In a nutshell, a tensor is a multidimensional array. You can have one-dimensional tensors (also called vectors):

$$ \begin{Bmatrix} 1.0 & 27.1 & x^2 & -0.7
\end{Bmatrix} $$

You can have two-dimensional tensors (also called matrices):

$$ \begin{Bmatrix} 42 & 42 & 42 \\ 42 & y & 42 \\ 42 & 42 & 42
\end{Bmatrix} $$

You can have three-dimensional tensors. This tensor could represent a (very small) bitmap image, with four pixels, each of which has a colour specified by three values for red, green and blue:

$$ \begin{Bmatrix} \begin{Bmatrix}7 \\ 3 \\ 255\end{Bmatrix} & \begin{Bmatrix}62 \\ 107 \\ 7\end{Bmatrix} \\ \begin{Bmatrix}200 \\ 200 \\ 100\end{Bmatrix} & \begin{Bmatrix}62 \\ 34 \\ 254\end{Bmatrix}
\end{Bmatrix} $$

Each of the numbers in a tensor is called a scalar. Presumably this name comes about because of the way scalar multiplication works. If you multiply a tensor by a single number, then you simply multiply all the members of the tensor by that number:

$$ \begin{Bmatrix} 42 & 42 & 42 \\ 42 & y & 42 \\ 42 & 42 & 42
\end{Bmatrix} \times 6 = \begin{Bmatrix} 42 \times 6 & 42 \times 6 & 42 \times 6 \\ 42 \times 6 & y \times 6 & 42 \times 6 \\ 42 \times 6& 42 \times 6 & 42 \times 6
\end{Bmatrix} $$

Thus the number $6$ “scales” the tensor, and can be called a scalar.

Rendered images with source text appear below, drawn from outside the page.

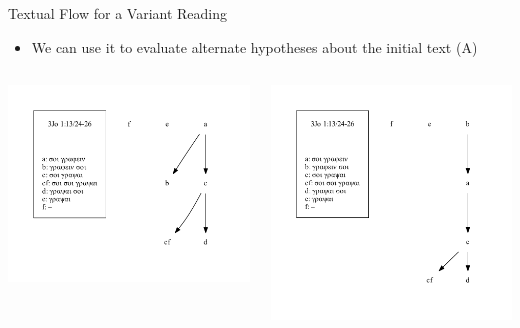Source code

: \documentclass[10pt]{beamer}
\begin{document}
	\begin{frame}{Textual Flow for a Variant Reading}
		\begin{itemize}
			\item We can use it to evaluate alternate hypotheses about the initial text (A)
		\end{itemize}
		\begin{columns}
			\begin{column}{0.45\textwidth}
				\includegraphics[width=\textwidth]{../graphics/B25K1V13U24-26-local-stemma-incomplete.pdf}
			\end{column}
			\begin{column}{0.45\textwidth}
				\includegraphics[width=\textwidth]{../graphics/B25K1V13U24-26-local-stemma-b-initial.pdf}
			\end{column}
		\end{columns}
	\end{frame}
\end{document}
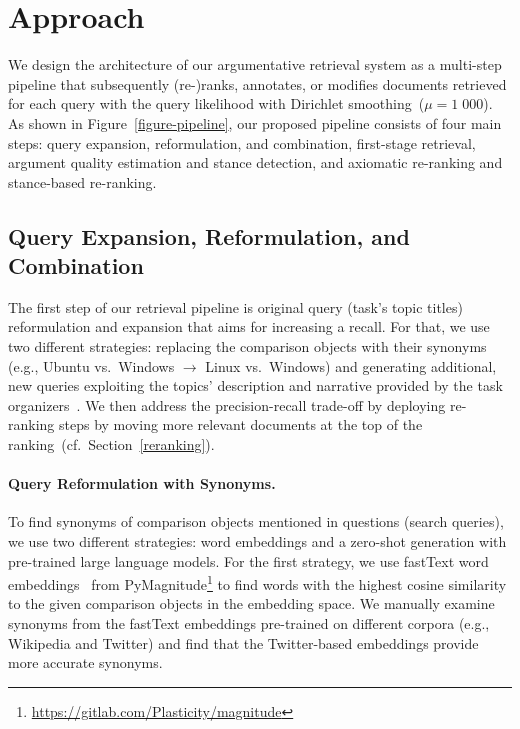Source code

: \section{Approach}\label{approach}



We design the architecture of our argumentative retrieval system as a multi-step pipeline that subsequently (re-)ranks, annotates, or modifies documents retrieved for each query with the query likelihood with Dirichlet smoothing~(\(\mu = 1\;000\)). As shown in Figure~\ref{figure-pipeline}, our proposed pipeline consists of four main steps:
\Ni query expansion, reformulation, and combination,
\Nii first-stage retrieval,
\Niii argument quality estimation and stance detection,
and \Niv axiomatic re-ranking and stance-based re-ranking.

\subsection{Query Expansion, Reformulation, and Combination}
\label{reformulation}

The first step of our retrieval pipeline is original query (task's topic titles) reformulation and expansion that aims for increasing a recall.
For that, we use two different strategies: \Ni replacing the comparison objects with their synonyms (e.g., Ubuntu vs.\ Windows $\rightarrow$ Linux vs.\ Windows) and \Nii generating additional, new queries exploiting the topics' description and narrative provided by the task organizers~\cite{BondarenkoFKSGBPBSWPH2022}.
We then address the precision-recall trade-off by deploying re-ranking steps by moving more relevant documents at the top of the ranking~(cf.\ Section~\ref{reranking}).

\paragraph{Query Reformulation with Synonyms.}

To find synonyms of comparison objects mentioned in questions (search queries), we use two different strategies: \Ni word embeddings and \Nii a zero-shot generation with pre-trained large language models.
For the first strategy, we use fastText word embeddings~\cite{BojanowskiGJM2017} from PyMagnitude\footnote{\url{https://gitlab.com/Plasticity/magnitude}} to find words with the highest cosine similarity to the given comparison objects in the embedding space.
We manually examine synonyms from the fastText embeddings pre-trained on different corpora (e.g., Wikipedia and Twitter) and find that the Twitter-based embeddings provide more accurate synonyms.

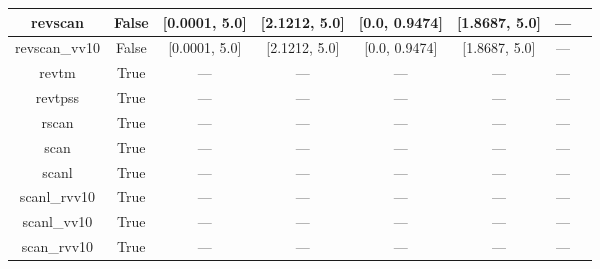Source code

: \begin{tabular}{|c|c|c|c|c|c|c|l|}
      revscan &                 False &    [0.0001, 5.0] &    [2.1212, 5.0] &    [0.0, 0.9474] &  [1.8687, 5.0] &        --- &                                                              \cite{Mezei2018_2469} \\ \hline
revscan\_vv10 &                 False &    [0.0001, 5.0] &    [2.1212, 5.0] &    [0.0, 0.9474] &  [1.8687, 5.0] &        --- &                                                              \cite{Mezei2018_2469} \\ \hline
        revtm &                  True &              --- &              --- &              --- &            --- &        --- &                                                               \cite{Jana2019_6356} \\ \hline
      revtpss &                  True &              --- &              --- &              --- &            --- &        --- &                                     \cite{Perdew2009_026403,Perdew2009_026403_err} \\ \hline
        rscan &                  True &              --- &              --- &              --- &            --- &        --- &                                                           \cite{Bartok2019_161101} \\ \hline
         scan &                  True &              --- &              --- &              --- &            --- &        --- &                                                              \cite{Sun2015_036402} \\ \hline
        scanl &                  True &              --- &              --- &              --- &            --- &        --- &                            \cite{Mejia2017_052512,Mejia2018_115161,Sun2015_036402} \\ \hline
 scanl\_rvv10 &                  True &              --- &              --- &              --- &            --- &        --- &                           \cite{Mejia2017_052512,Mejia2018_115161,Peng2016_041005} \\ \hline
  scanl\_vv10 &                  True &              --- &              --- &              --- &            --- &        --- &                    \cite{Mejia2017_052512,Mejia2018_115161,Brandenburg2016_115144} \\ \hline
  scan\_rvv10 &                  True &              --- &              --- &              --- &            --- &        --- &                                                             \cite{Peng2016_041005} \\ \hline

\end{tabular}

(I have just read the relevant Wikipedia page to verify my conjecture about the etymology of “scalar,” and I’m not totally wrong. The term originally derives from the Latin for “ladder.”)

(The derivation of terms in linear algebra is always interesting. As mentioned above, a two-dimensional tensor is normally called a “matrix.” Believe it or not, this word derives from the Latin for “womb”!)

Scheme doesn’t natively support tensors. It only natively supports one-dimensional arrays. The malt package devised for The Little Learner adds in support for tensor operations. The key rule of tensors is that they need to have a consistent shape. This is not a valid tensor, for example:

$$ \begin{Bmatrix} 1 & 2 & 3 \\ 4 & 5 & 6 \\ 7 & & 9 \\ 10 & & \end{Bmatrix} $$

The “second” or “outer” dimension is okay: there are three columns. But the “first” or “inner” dimension is no good: each column has a different number of rows:

$$ \begin{Bmatrix} 1 \\ 4 \\ 7 \\ 10 \end{Bmatrix} \begin{Bmatrix} 2 \\ 5 \end{Bmatrix} \begin{Bmatrix} 3 \\ 6 \\ 9 \end{Bmatrix} $$

The malt package enforces this rule. If you try to create this faulty tensor with mismatched columns, you will get an error:

(tensor (tensor 1 4 7 10)
        (tensor 2 5)
        (tensor 3 6 9))

; tensor: Mismatched shapes: (#(1 4 7 10) #(2 5) #(3 6 9))

Some functions

We learned a few useful malt functions in the first part of the chapter.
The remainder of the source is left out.